Riferendosi all’incidente in cui Williams fu morso alla fine del 2023, il pubblico ministero ha affermato: “Oltre ad essere una razza vietata che richiede una regolamentazione, il che avrebbe dovuto evidenziare il potenziale pericolo, l’incidente precedente avrebbe dovuto servire come ulteriore avvertimento che il cane potrebbe mordere gli esseri umani e mettere in allerta il proprietario, in particolare in presenza di bambini”.
«Il fatto che sia stato registrato non lo rende meno pericoloso. Il fatto che ci fosse stato un morso e una colluttazione con un altro cane avrebbe dovuto sottolineare questa minaccia.’
Nel corso del procedimento è stato inoltre sottolineato che l’età minima per richiedere un certificato di esenzione online era di 16 anni e che i regolamenti imponevano restrizioni sulla razza solo quando era in pubblico.
“Non impongono restrizioni quando ci sono bambini in una famiglia o richiedono che il cane sia tenuto al sicuro in una zona particolare della casa”, ha affermato Forbes.
Sebbene Williams avesse 17 anni quando Hunter divenne di sua proprietà, alla corte fu detto che non aveva la maturità necessaria per prendersi cura di un cane del genere.
“Era un giovane ben intenzionato ma del tutto fuori dal comune che si è trovato in un accordo al quale chiaramente non era adatto”, ha detto l’avvocato difensore Phil Rowley.
Ma esprimendo il sincero rimorso dell’adolescente, ha aggiunto: “C’è ovviamente una preoccupazione sincera.
“Sapere che in ultima analisi si è responsabili del male inflitto a un bambino è una cosa terribile.”
Emettendo la sentenza, il giudice Simon Taylor KC ha parlato delle sue preoccupazioni per l’introduzione di un “cane armato” in una famiglia già “difficile”, e ha anche citato l’immaturità di Williams, l’infanzia difficile e le difficoltà con l’autismo.
“Hai acquistato il cane quando avevi 17 anni e la tua intenzione era quella di salvarlo dall’imminente divieto”, ha detto a Williams.
“Anche tu non eri molto più che un bambino e, sotto il profilo giuridico, eri un bambino perché avevi meno di 18 anni.”
Il giudice Taylor ha anche sottolineato la necessità di “maggiore attenzione e vigilanza” con una razza del genere, e come ciò avrebbe dovuto essere “applicato” quando Williams è stato morso.
Ma, dopo aver descritto l’attacco al bambino come “profondamente angosciante”, ha aggiunto: “È giusto riflettere – ed è probabilmente la cosa migliore che ne esce – che (il bambino) ha fatto un notevole recupero e continua a raggiungere e superare traguardi importanti”.
A Williams, che riceve sussidi, è stata assegnata una pena detentiva di sei mesi sospesa per 12 mesi con 150 ore di lavoro non retribuito.

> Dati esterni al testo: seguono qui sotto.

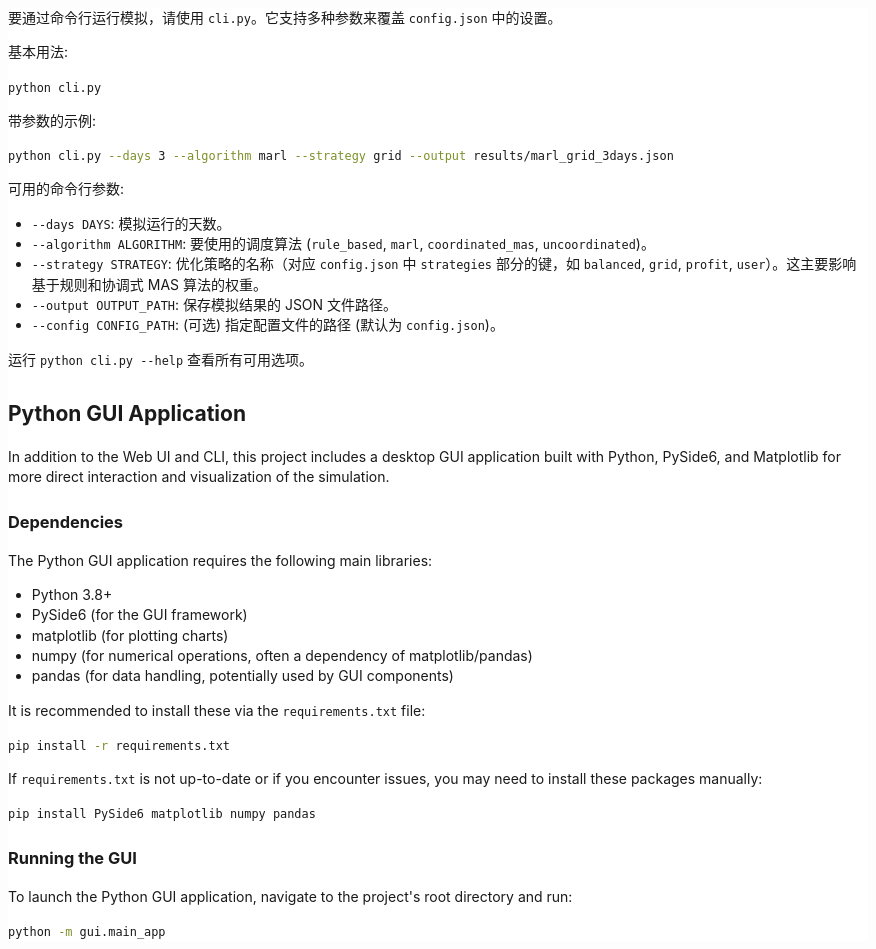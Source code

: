 要通过命令行运行模拟，请使用 `cli.py`。它支持多种参数来覆盖 `config.json` 中的设置。

基本用法:

```bash
python cli.py
```

带参数的示例:

```bash
python cli.py --days 3 --algorithm marl --strategy grid --output results/marl_grid_3days.json
```

可用的命令行参数:

* `--days DAYS`: 模拟运行的天数。
* `--algorithm ALGORITHM`: 要使用的调度算法 (`rule_based`, `marl`, `coordinated_mas`, `uncoordinated`)。
* `--strategy STRATEGY`: 优化策略的名称（对应 `config.json` 中 `strategies` 部分的键，如 `balanced`, `grid`, `profit`, `user`）。这主要影响基于规则和协调式 MAS 算法的权重。
* `--output OUTPUT_PATH`: 保存模拟结果的 JSON 文件路径。
* `--config CONFIG_PATH`: (可选) 指定配置文件的路径 (默认为 `config.json`)。

运行 `python cli.py --help` 查看所有可用选项。

## Python GUI Application

In addition to the Web UI and CLI, this project includes a desktop GUI application built with Python, PySide6, and Matplotlib for more direct interaction and visualization of the simulation.

### Dependencies

The Python GUI application requires the following main libraries:

*   Python 3.8+
*   PySide6 (for the GUI framework)
*   matplotlib (for plotting charts)
*   numpy (for numerical operations, often a dependency of matplotlib/pandas)
*   pandas (for data handling, potentially used by GUI components)

It is recommended to install these via the `requirements.txt` file:

```bash
pip install -r requirements.txt
```

If `requirements.txt` is not up-to-date or if you encounter issues, you may need to install these packages manually:

```bash
pip install PySide6 matplotlib numpy pandas
```

### Running the GUI

To launch the Python GUI application, navigate to the project's root directory and run:

```bash
python -m gui.main_app
```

Gli è stato inoltre impedito di tenere un cane per sei anni e gli è stato ordinato di pagare 200 sterline entro sei mesi per le spese del procedimento giudiziario.
Il giudice Taylor ha detto alla corte che nel decidere la punizione adeguata aveva tenuto conto dell’età dell’adolescente, del rimorso genuino, delle esperienze infantili avverse e delle buone prospettive di riabilitazione nella comunità.

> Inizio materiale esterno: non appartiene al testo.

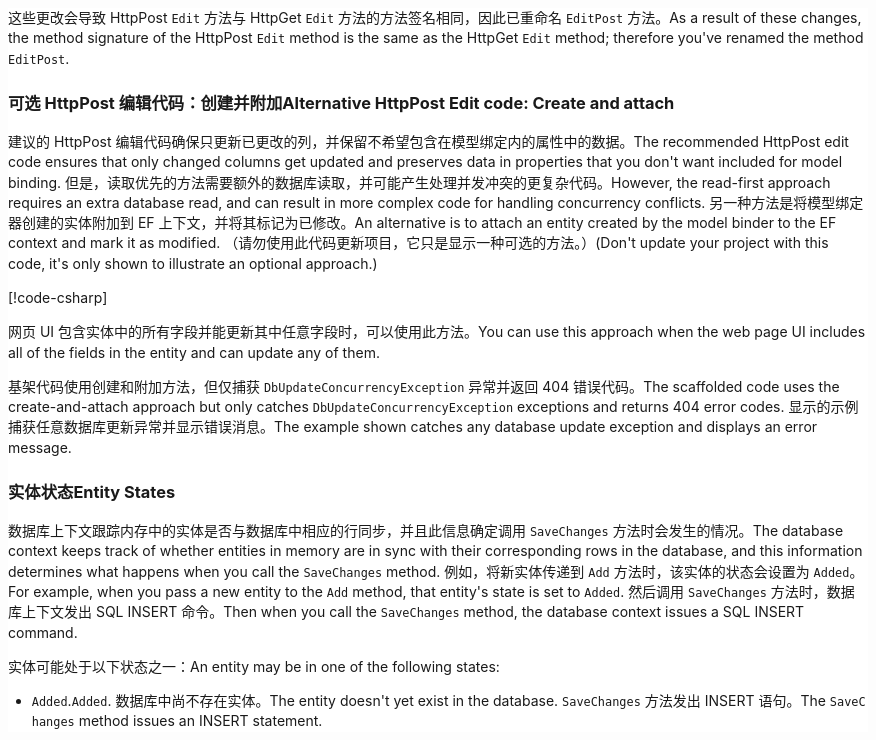 <span data-ttu-id="26e4c-208">这些更改会导致 HttpPost `Edit` 方法与 HttpGet `Edit` 方法的方法签名相同，因此已重命名 `EditPost` 方法。</span><span class="sxs-lookup"><span data-stu-id="26e4c-208">As a result of these changes, the method signature of the HttpPost `Edit` method is the same as the HttpGet `Edit` method; therefore you've renamed the method `EditPost`.</span></span>

### <a name="alternative-httppost-edit-code-create-and-attach"></a><span data-ttu-id="26e4c-209">可选 HttpPost 编辑代码：创建并附加</span><span class="sxs-lookup"><span data-stu-id="26e4c-209">Alternative HttpPost Edit code: Create and attach</span></span>

<span data-ttu-id="26e4c-210">建议的 HttpPost 编辑代码确保只更新已更改的列，并保留不希望包含在模型绑定内的属性中的数据。</span><span class="sxs-lookup"><span data-stu-id="26e4c-210">The recommended HttpPost edit code ensures that only changed columns get updated and preserves data in properties that you don't want included for model binding.</span></span> <span data-ttu-id="26e4c-211">但是，读取优先的方法需要额外的数据库读取，并可能产生处理并发冲突的更复杂代码。</span><span class="sxs-lookup"><span data-stu-id="26e4c-211">However, the read-first approach requires an extra database read, and can result in more complex code for handling concurrency conflicts.</span></span> <span data-ttu-id="26e4c-212">另一种方法是将模型绑定器创建的实体附加到 EF 上下文，并将其标记为已修改。</span><span class="sxs-lookup"><span data-stu-id="26e4c-212">An alternative is to attach an entity created by the model binder to the EF context and mark it as modified.</span></span> <span data-ttu-id="26e4c-213">（请勿使用此代码更新项目，它只是显示一种可选的方法。）</span><span class="sxs-lookup"><span data-stu-id="26e4c-213">(Don't update your project with this code, it's only shown to illustrate an optional approach.)</span></span>

[!code-csharp[](intro/samples/cu/Controllers/StudentsController.cs?name=snippet_CreateAndAttach)]

<span data-ttu-id="26e4c-214">网页 UI 包含实体中的所有字段并能更新其中任意字段时，可以使用此方法。</span><span class="sxs-lookup"><span data-stu-id="26e4c-214">You can use this approach when the web page UI includes all of the fields in the entity and can update any of them.</span></span>

<span data-ttu-id="26e4c-215">基架代码使用创建和附加方法，但仅捕获 `DbUpdateConcurrencyException` 异常并返回 404 错误代码。</span><span class="sxs-lookup"><span data-stu-id="26e4c-215">The scaffolded code uses the create-and-attach approach but only catches `DbUpdateConcurrencyException` exceptions and returns 404 error codes.</span></span>  <span data-ttu-id="26e4c-216">显示的示例捕获任意数据库更新异常并显示错误消息。</span><span class="sxs-lookup"><span data-stu-id="26e4c-216">The example shown catches any database update exception and displays an error message.</span></span>

### <a name="entity-states"></a><span data-ttu-id="26e4c-217">实体状态</span><span class="sxs-lookup"><span data-stu-id="26e4c-217">Entity States</span></span>

<span data-ttu-id="26e4c-218">数据库上下文跟踪内存中的实体是否与数据库中相应的行同步，并且此信息确定调用 `SaveChanges` 方法时会发生的情况。</span><span class="sxs-lookup"><span data-stu-id="26e4c-218">The database context keeps track of whether entities in memory are in sync with their corresponding rows in the database, and this information determines what happens when you call the `SaveChanges` method.</span></span> <span data-ttu-id="26e4c-219">例如，将新实体传递到 `Add` 方法时，该实体的状态会设置为 `Added`。</span><span class="sxs-lookup"><span data-stu-id="26e4c-219">For example, when you pass a new entity to the `Add` method, that entity's state is set to `Added`.</span></span> <span data-ttu-id="26e4c-220">然后调用 `SaveChanges` 方法时，数据库上下文发出 SQL INSERT 命令。</span><span class="sxs-lookup"><span data-stu-id="26e4c-220">Then when you call the `SaveChanges` method, the database context issues a SQL INSERT command.</span></span>

<span data-ttu-id="26e4c-221">实体可能处于以下状态之一：</span><span class="sxs-lookup"><span data-stu-id="26e4c-221">An entity may be in one of the following states:</span></span>

* <span data-ttu-id="26e4c-222">`Added`.</span><span class="sxs-lookup"><span data-stu-id="26e4c-222">`Added`.</span></span> <span data-ttu-id="26e4c-223">数据库中尚不存在实体。</span><span class="sxs-lookup"><span data-stu-id="26e4c-223">The entity doesn't yet exist in the database.</span></span> <span data-ttu-id="26e4c-224">`SaveChanges` 方法发出 INSERT 语句。</span><span class="sxs-lookup"><span data-stu-id="26e4c-224">The `SaveChanges` method issues an INSERT statement.</span></span>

Sebbene ciò non sia stato detto durante l’udienza della sentenza, la polizia del Kent ha precedentemente confermato che a Williams, essendo stato morso da Hunter, era stato chiesto di consegnare volontariamente l’animale per essere abbattuto, ma lui ha rifiutato.
Un portavoce delle forze dell’ordine ha aggiunto che non vi erano motivi legali affinché gli agenti trattenessero il cane in tali circostanze.
All’epoca fu arrestata anche una donna sulla settantina di Hawkinge e successivamente accusata di un reato simile.
Tuttavia, il caso contro di lei è stato archiviato quando l’accusa non ha offerto prove all’inizio di quest’anno.